Friday, July 18, 2008

It's done, it's DONE!

This poor jacket's been sitting on my dress form for months and all it needed was the snaps! How pathetic is that? I finally put them on today and the jacket it DONE!


Rayon jacket

Here's my review:

Pattern Description:
Knit jacket with notched collar and flounces on the 3/4 length sleeves and bottom hem.

Pattern Sizing:
36-44. I made a 42 in the bust, grading out to a 44 in the waist and hips

Did it look like the photo/drawing on the pattern envelope once you were done sewing with it?
Yes, pretty close I think.

Were the instructions easy to follow?
I didn't really follow them. I didn't even use their suggested pattern layout because I cut out the fabric on a single layer. This allowed me to keep the knit fabric smooth for all pieces and also attempt to keep the pattern even across the front. I did ok, I think - I was only off a little. I traced the pattern with 1/2 inch seam allowances.
As far as construction, I applied fusible straight tape to the shoulder seams and used a 4-thread overlock. I put the sleeves in flat instead of "set-in", but still had to put in a gathering stitch before sewing them because the sleeves had more fabric than could be eased. For the notched-collar, I consulted Vogue/Butterick Step-By-Step Guide To Sewing Techniques , which has very good illustrations and instructions for basic sewing techniques. I didn't trim the seam allowances completely though. I learned from another knit jacket project that a 1/4 inch seam allowance can sometimes be lumpy so I only trimmed at the points, gradually going out to the full 1/2 inch seam allowances I used. I pressed the collar well, using a press cloth so as not to damage the fabric. I used lots of steam and my wooden clapper to get the collar nice and flat.
I used a 3-thread narrow overlock on the edge of the flounce. I tried a lot of samples first. I found that a 3-thread rolled hem pulled away from the fabric and when I stabilized with a washaway I was surprised to find I was working with a rayon knit and not polyester as I had thought. This jacket will have to be "dry clean only", I'm afraid. Next, I tried stabilizing with fusible tape but the result was too stiff. I then decided to just use a narrow overlock. After reading Nellc's review for this pattern, I tried wooly nylon in the top looper and I liked the results.
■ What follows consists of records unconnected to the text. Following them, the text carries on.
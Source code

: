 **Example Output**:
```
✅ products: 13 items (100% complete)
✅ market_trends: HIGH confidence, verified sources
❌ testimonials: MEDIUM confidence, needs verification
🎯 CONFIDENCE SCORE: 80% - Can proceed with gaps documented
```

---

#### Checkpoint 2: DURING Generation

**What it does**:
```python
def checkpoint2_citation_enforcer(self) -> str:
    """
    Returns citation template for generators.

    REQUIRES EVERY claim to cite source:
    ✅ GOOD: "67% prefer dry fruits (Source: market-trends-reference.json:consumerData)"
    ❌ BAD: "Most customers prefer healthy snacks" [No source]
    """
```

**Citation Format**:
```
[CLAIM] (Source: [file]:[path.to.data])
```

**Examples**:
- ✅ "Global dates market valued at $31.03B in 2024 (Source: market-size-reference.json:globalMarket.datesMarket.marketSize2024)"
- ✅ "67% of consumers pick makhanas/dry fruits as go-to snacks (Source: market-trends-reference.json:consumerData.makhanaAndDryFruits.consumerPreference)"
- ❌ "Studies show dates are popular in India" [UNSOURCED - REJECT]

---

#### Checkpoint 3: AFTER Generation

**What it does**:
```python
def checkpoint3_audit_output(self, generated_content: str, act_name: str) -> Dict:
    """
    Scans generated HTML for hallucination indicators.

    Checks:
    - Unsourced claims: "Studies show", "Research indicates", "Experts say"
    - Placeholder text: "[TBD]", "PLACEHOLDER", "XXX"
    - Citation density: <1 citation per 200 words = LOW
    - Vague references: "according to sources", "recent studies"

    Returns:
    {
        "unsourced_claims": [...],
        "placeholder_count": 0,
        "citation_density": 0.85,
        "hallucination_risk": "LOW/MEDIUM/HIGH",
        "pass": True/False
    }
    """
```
What did you particularly like or dislike about the pattern?
I liked the trendy style and the fact that it used a knit.

Fabric Used:
Rayon burn-out knit with fusible tricot for the interfacing. The fabric was purchased a few years ago from G-Street Fabrics in Virginia.

Pattern Alterations or any design changes you made:
The only alteration I made was to grade from size 42 in the bust to size 44 in the waist and hips. I changed the buttons to snaps as used on the nearly identical jacket style 120 and used 4 snaps instead of 3 since mine were a bit smaller (size 24) than called for.

Would you sew it again? Would you recommend it to others?
Yes! Originally I wanted to make this in a thick, red jersey but was disappointed to find I didn't have enough fabric. The flounces take up a lot of fabric, so you need about 2 yards for this jacket.
Conclusion:
This was a learning process, as I think all projects are - even if they're little things.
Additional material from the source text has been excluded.